In exchange for a secret marriage contract with Lucrezia Borgia, Dracula helps Cardinal Borgia become Pope Alexander VI. But when the new pope forbids the marriage of Lucrezia to the Wallachian prince, Dracula's revenge threatens the Borgia dynasty and the future of the Roman Catholic Church.

The pope's brilliant son, Cesare Borgia, enlists the aid of Leonardo da Vinci and Niccolò Machiavelli to defeat the growing forces of darkness.

The Vatican Dagger
by David Wisehart


Villa Montevecchio
November 6, 1477

Marsilio Ficino sat in the study of his country villa, beside the radiant hearth, composing a new oration on the appetitus naturalis, the natural desire for the human soul to achieve unlimited truth and goodness, to become God. Tomorrow was the anniversary of Plato's birthday. The academy would soon arrive to celebrate the blessed event. Ficino took a sip of mulled wine, then cradled the warm chalice in his hands. He stared at the bust of Plato pedestaled in the corner and struggled to organize his thoughts. The Heavens fought against him. Ficino was distracted by nature's anxiety, the noisy tempest of the night, the howl of a blustery, bone-chilling mistral. Tree branches clawed the walls outside, driven mad by the wind. Ficino hoped the weather would not deter his friends.

Footsteps approached. Ficino glanced up to see his famulus, Giovanni Cavalcanti, step into the open doorway. Ficino was pleased to see him. He had known Giovanni since the boy was seven, and loved him like a son. In his great love for Giovanni he recognized his love for God.

"You have a visitor," Giovanni said.

"Am I expecting anyone tonight?"

"No. But he comes with letters of introduction."

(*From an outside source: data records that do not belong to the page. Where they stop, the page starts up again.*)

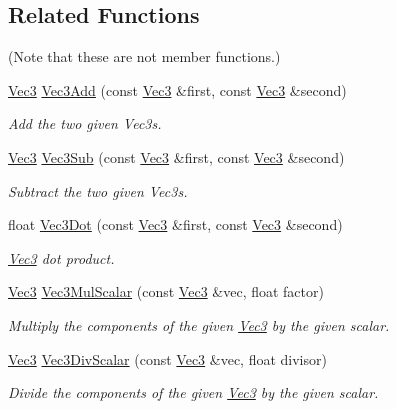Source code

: \subsection*{Related Functions}
(Note that these are not member functions.) {\bf }\par
\begin{DoxyCompactItemize}
\item 
\hyperlink{classgofxmath_1_1_vec3}{Vec3} \hyperlink{classgofxmath_1_1_vec3_ac3979900225f137a1486a4491d0fb6d8}{Vec3\+Add} (const \hyperlink{classgofxmath_1_1_vec3}{Vec3} \&first, const \hyperlink{classgofxmath_1_1_vec3}{Vec3} \&second)
\begin{DoxyCompactList}\small\item\em Add the two given Vec3s. \end{DoxyCompactList}\item 
\hyperlink{classgofxmath_1_1_vec3}{Vec3} \hyperlink{classgofxmath_1_1_vec3_ae7189108aa879fb16ce9afd17052ac16}{Vec3\+Sub} (const \hyperlink{classgofxmath_1_1_vec3}{Vec3} \&first, const \hyperlink{classgofxmath_1_1_vec3}{Vec3} \&second)
\begin{DoxyCompactList}\small\item\em Subtract the two given Vec3s. \end{DoxyCompactList}\item 
float \hyperlink{classgofxmath_1_1_vec3_a02eb26d5238095f747d35890a597e489}{Vec3\+Dot} (const \hyperlink{classgofxmath_1_1_vec3}{Vec3} \&first, const \hyperlink{classgofxmath_1_1_vec3}{Vec3} \&second)
\begin{DoxyCompactList}\small\item\em \hyperlink{classgofxmath_1_1_vec3}{Vec3} dot product. \end{DoxyCompactList}\item 
\hyperlink{classgofxmath_1_1_vec3}{Vec3} \hyperlink{classgofxmath_1_1_vec3_a79475199c50b1ee42edc6aa8b5c5795f}{Vec3\+Mul\+Scalar} (const \hyperlink{classgofxmath_1_1_vec3}{Vec3} \&vec, float factor)
\begin{DoxyCompactList}\small\item\em Multiply the components of the given \hyperlink{classgofxmath_1_1_vec3}{Vec3} by the given scalar. \end{DoxyCompactList}\item 
\hyperlink{classgofxmath_1_1_vec3}{Vec3} \hyperlink{classgofxmath_1_1_vec3_a8c2d0c0b9d70b417e598489374ef1f88}{Vec3\+Div\+Scalar} (const \hyperlink{classgofxmath_1_1_vec3}{Vec3} \&vec, float divisor)
\begin{DoxyCompactList}\small\item\em Divide the components of the given \hyperlink{classgofxmath_1_1_vec3}{Vec3} by the given scalar. \end{DoxyCompactList}\item 

\end{DoxyCompactItemize}
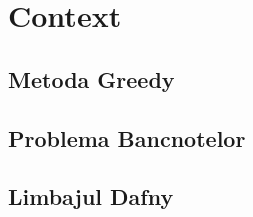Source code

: \chapter{Context} 

\section{Metoda Greedy} 
\section{Problema Bancnotelor} 
\section{Limbajul Dafny} 
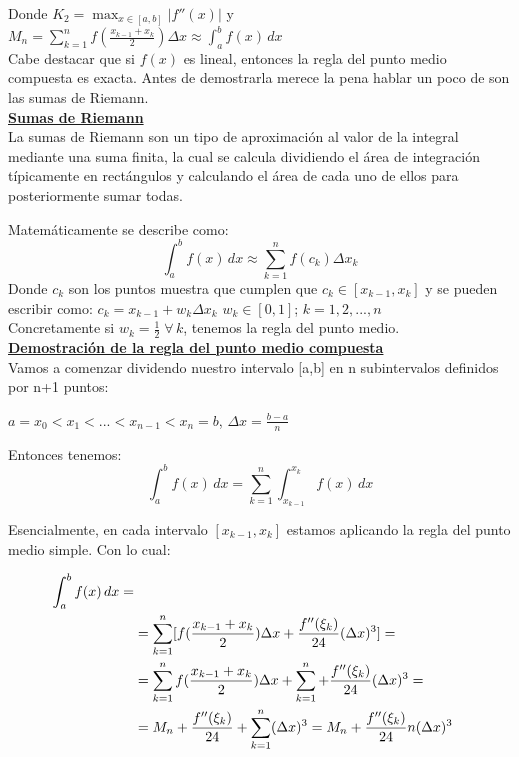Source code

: \documentclass{article}
\begin{document}
			Donde $K_2=\max_{x \in [a,b]}\left\lvert f''(x) \right\rvert$
			y $M_n=\sum_{k = 1}^{n}f(\frac{x_{k-1}+x_k}{2})\Delta x \approx \int_{a}^{b} f(x) \,dx$ \\
			
			Cabe destacar que si $f(x)$ es lineal, entonces la regla del  punto medio compuesta es exacta. Antes de demostrarla merece la pena hablar un poco de  son las sumas de Riemann.\\
			
			\underline{\textbf{Sumas de Riemann}} \\
			
			La sumas de Riemann son un tipo de aproximación al valor de la integral mediante una suma finita, la cual se calcula dividiendo el área de integración típicamente en rectángulos y calculando el área de  cada uno de ellos para posteriormente sumar todas. \\
			\par
			Matemáticamente se describe como: 
			\begin{equation}
				\int_{a}^{b} f(x) \,dx \approx \sum_{k = 1}^{n} f(c_k)\Delta x_k   
			\end{equation}
			Donde $c_k$ son los puntos muestra que cumplen que $c_k \in [x_{k-1},x_k]$ y se pueden escribir como: $c_k=x_{k-1}+w_k\Delta x_k$ \;$w_k \in [0,1]$; $k=1,2,...,n$ \\

			Concretamente si $w_k=\frac{1}{2}\;\forall\,k$, tenemos la regla del punto medio.\\

			\underline{\textbf{Demostración de la regla del punto medio compuesta}}\\
			
			Vamos a comenzar dividendo nuestro intervalo [a,b] en n subintervalos definidos por n+1 puntos: 

			\begin{center}
				$a=x_0<x_1<...<x_{n-1}<x_n=b$, $\Delta x=\frac{b-a}{n} $ 
			\end{center}

			Entonces tenemos: 
			\begin{equation}
				\int_{a}^{b} f(x) \,dx=\sum_{k = 1}^{n}\int_{x_{k-1}}^{x_k} f(x) \,dx    
			\end{equation}
			
			Esencialmente, en cada intervalo $[x_{k-1},x_k]$ estamos aplicando la regla del punto medio simple. Con lo cual:
			
			\begin{align}
				\int_{a}^{b} f(x) \,dx= \notag \\
				&=\sum_{k = 1}^{n}[f(\frac{x_{k-1}+x_k}{2})\Delta x+\frac{f''(\xi_k)}{24}(\Delta x){^3}]= \notag \\
				&=\sum_{k = 1}^{n}f(\frac{x_{k-1}+x_k}{2})\Delta x + \sum_{k = 1}^{n}+\frac{f''(\xi_k)}{24}(\Delta x){^3}= \notag \\
				&=M_n+\frac{f''(\xi_k)}{24}+\sum_{k = 1}^{n}(\Delta x){^3}=M_n+\frac{f''(\xi_k)}{24}n(\Delta x){^3}
			\end{align}
			
\end{document}
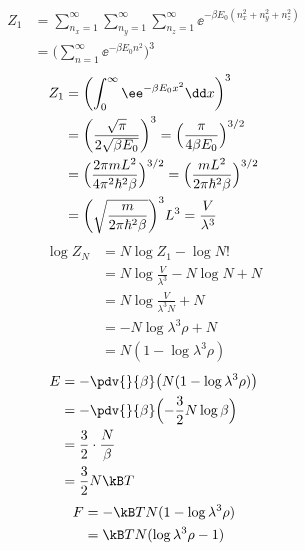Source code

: \begin{align*}
Z_1&=\sum_{n_x=1}^{\infty}\sum_{n_y=1}^{\infty}\sum_{n_z=1}^{\infty}\ee^{-\beta E_0(n_x^{2}+n_y^{2}+n_z^{2})}\\
&=\biggl(\sum_{n=1}^{\infty}\ee^{-\beta E_0n^{2}}\biggr)^{3}
\end{align*}
\begin{align*}
Z_1&=\biggl(\int_{0}^{\infty}\ee^{-\beta E_0x^{2}}\dd x\biggr)^{3}\\
&=\biggl(\frac{\sqrt{\pi}}{2\sqrt{\beta E_0}}\biggr)^{3}=\Bigl(\frac{\pi}{4\beta E_0}\Bigr)^{3/2}\\
&=\Bigl(\frac{2\pi mL^{2}}{4\pi^{2}\hbar^{2}\beta}\Bigr)^{3/2}=\Bigl(\frac{mL^{2}}{2\pi\hbar^{2}\beta}\Bigr)^{3/2}\\
&=\biggl(\sqrt{\frac{m}{2\pi\hbar^{2}\beta}}\biggr)^{3}L^{3}=\frac{V}{\lambda^{3}}
\end{align*}
\begin{align*}
\log Z_N&=N\log Z_1-\log N!\\
&=N\log\frac{V}{\lambda^{3}}-N\log N+N\\
&=N\log\frac{V}{\lambda^{3}N}+N\\
&=-N\log\lambda^{3}\rho+N\\
&=N(1-\log\lambda^{3}\rho)
\end{align*}
\begin{align*}
E&=-\pdv{}{\beta}\bigl(N(1-\log\lambda^{3}\rho)\bigr)\\
&=-\pdv{}{\beta}\Bigl(-\frac{3}{2}N\log\beta\Bigr)\\
&=\frac{3}{2}\cdot\frac{N}{\beta}\\
&=\frac{3}{2}N\kB T
\end{align*}
\begin{align*}
F&=-\kB TN(1-\log\lambda^{3}\rho)\\
&=\kB TN(\log\lambda^{3}\rho-1)
\end{align*}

Giovanni handed him the papers.

Ficino read them with growing interest. The first was a letter from Archbishop Raffaele Riario, a teenage nephew to the pope, praising the qualities of Prince Vlad Dracula of Wallachia, a valiant Christian warrior revered in his own country as "the son of the dragon." Ficino recognized the flowing hand and literary style of the archbishop's secretary, Jacopo Bracciolini, a longtime member of the Plato Academy. The second document was a carnet from the Vatican, signed by the pope himself, which authorized Prince Dracula to travel freely throughout the Papal States and all the realms of Christendom.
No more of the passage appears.